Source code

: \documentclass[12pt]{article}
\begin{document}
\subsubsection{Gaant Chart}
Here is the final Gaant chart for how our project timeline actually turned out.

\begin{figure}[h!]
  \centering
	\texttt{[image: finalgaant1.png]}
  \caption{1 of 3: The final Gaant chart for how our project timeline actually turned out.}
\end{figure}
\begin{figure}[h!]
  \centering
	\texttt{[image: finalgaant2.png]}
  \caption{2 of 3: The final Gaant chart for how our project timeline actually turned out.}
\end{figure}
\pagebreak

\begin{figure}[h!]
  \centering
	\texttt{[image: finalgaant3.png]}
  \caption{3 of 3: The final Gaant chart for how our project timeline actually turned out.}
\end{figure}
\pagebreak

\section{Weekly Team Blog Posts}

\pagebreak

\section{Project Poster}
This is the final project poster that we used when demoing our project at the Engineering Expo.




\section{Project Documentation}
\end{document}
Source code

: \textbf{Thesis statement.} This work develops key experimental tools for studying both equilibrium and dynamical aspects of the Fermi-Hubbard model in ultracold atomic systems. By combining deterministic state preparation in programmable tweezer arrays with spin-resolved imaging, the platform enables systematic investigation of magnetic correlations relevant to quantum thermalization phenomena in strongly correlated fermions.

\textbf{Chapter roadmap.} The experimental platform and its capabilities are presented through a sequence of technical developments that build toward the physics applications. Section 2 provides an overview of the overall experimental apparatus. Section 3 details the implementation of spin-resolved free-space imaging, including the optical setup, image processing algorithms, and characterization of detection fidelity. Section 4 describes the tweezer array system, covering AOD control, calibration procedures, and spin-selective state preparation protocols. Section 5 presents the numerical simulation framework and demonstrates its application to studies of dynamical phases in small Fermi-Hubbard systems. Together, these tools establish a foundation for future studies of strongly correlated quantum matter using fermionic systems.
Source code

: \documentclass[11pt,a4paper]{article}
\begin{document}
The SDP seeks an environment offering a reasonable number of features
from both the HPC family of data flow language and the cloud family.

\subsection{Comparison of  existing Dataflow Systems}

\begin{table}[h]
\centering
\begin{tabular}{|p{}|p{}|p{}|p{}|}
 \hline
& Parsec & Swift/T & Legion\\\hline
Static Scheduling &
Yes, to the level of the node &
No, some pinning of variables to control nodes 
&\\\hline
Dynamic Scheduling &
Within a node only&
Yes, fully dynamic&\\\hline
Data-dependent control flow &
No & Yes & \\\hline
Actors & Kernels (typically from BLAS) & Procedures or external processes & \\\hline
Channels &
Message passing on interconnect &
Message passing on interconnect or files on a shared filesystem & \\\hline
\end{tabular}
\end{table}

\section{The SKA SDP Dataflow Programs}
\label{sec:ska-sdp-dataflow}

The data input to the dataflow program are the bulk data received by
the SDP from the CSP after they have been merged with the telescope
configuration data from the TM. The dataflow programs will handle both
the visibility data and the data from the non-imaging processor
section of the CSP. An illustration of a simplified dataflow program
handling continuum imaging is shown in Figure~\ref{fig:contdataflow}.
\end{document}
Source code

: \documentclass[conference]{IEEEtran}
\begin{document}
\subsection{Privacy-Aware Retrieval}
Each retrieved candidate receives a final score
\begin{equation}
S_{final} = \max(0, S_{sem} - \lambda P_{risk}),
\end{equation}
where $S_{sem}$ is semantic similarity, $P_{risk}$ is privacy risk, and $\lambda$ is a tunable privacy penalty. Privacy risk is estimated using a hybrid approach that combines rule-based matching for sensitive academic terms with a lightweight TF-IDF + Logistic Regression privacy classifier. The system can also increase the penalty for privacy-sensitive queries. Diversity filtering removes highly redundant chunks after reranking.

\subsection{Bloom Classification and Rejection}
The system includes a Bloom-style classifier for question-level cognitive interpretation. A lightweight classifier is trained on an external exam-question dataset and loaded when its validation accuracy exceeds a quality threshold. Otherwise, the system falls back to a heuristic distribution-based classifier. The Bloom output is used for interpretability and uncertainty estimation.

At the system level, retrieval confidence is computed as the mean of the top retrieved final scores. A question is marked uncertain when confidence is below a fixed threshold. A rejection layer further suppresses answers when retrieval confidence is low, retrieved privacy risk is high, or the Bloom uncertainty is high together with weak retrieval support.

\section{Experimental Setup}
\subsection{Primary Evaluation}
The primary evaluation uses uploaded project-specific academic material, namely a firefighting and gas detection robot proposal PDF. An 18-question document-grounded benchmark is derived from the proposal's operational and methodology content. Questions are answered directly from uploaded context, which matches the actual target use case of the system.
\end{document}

TASK DETAILS
Taking the records above as input, show every line in which the word "Scheduling" is present.

RESPONSE BELOW
Static Scheduling &
Dynamic Scheduling &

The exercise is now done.